··· Task inputs ···

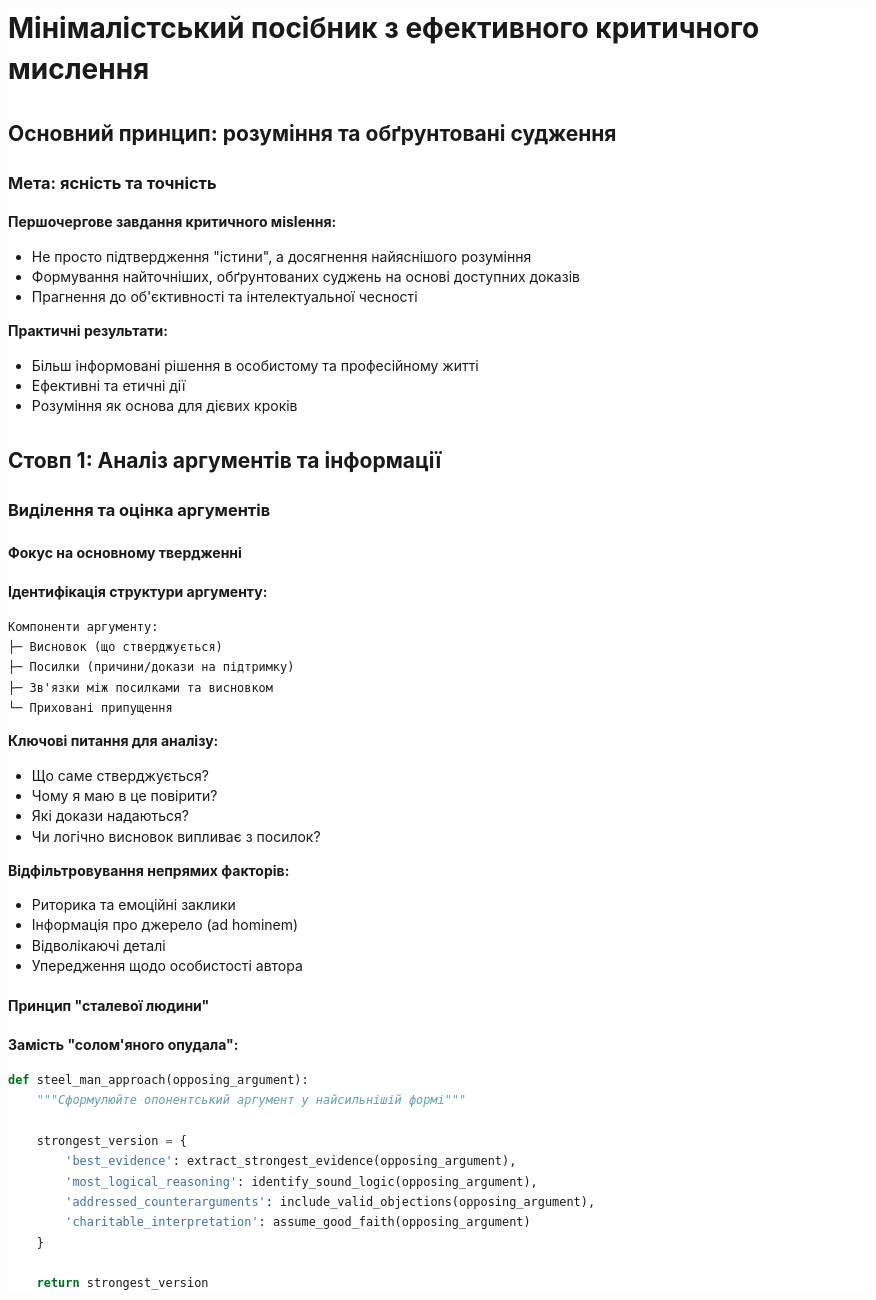 

# Мінімалістський посібник з ефективного критичного мислення

## Основний принцип: розуміння та обґрунтовані судження

### Мета: ясність та точність

**Першочергове завдання критичного мislення:**
- Не просто підтвердження "істини", а досягнення найяснішого розуміння
- Формування найточніших, обґрунтованих суджень на основі доступних доказів
- Прагнення до об'єктивності та інтелектуальної чесності

**Практичні результати:**
- Більш інформовані рішення в особистому та професійному житті
- Ефективні та етичні дії
- Розуміння як основа для дієвих кроків

## Стовп 1: Аналіз аргументів та інформації

### Виділення та оцінка аргументів

#### Фокус на основному твердженні

**Ідентифікація структури аргументу:**
```
Компоненти аргументу:
├─ Висновок (що стверджується)
├─ Посилки (причини/докази на підтримку)
├─ Зв'язки між посилками та висновком
└─ Приховані припущення
```

**Ключові питання для аналізу:**
- Що саме стверджується?
- Чому я маю в це повірити?
- Які докази надаються?
- Чи логічно висновок випливає з посилок?

**Відфільтровування непрямих факторів:**
- Риторика та емоційні заклики
- Інформація про джерело (ad hominem)
- Відволікаючі деталі
- Упередження щодо особистості автора

#### Принцип "сталевої людини"

**Замість "солом'яного опудала":**
```python
def steel_man_approach(opposing_argument):
    """Сформулюйте опонентський аргумент у найсильнішій формі"""
    
    strongest_version = {
        'best_evidence': extract_strongest_evidence(opposing_argument),
        'most_logical_reasoning': identify_sound_logic(opposing_argument),
        'addressed_counterarguments': include_valid_objections(opposing_argument),
        'charitable_interpretation': assume_good_faith(opposing_argument)
    }
    
    return strongest_version
```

···

Gather from the records above every line containing the string "стверджується".

_Answer section_.
├─ Висновок (що стверджується)
- Що саме стверджується?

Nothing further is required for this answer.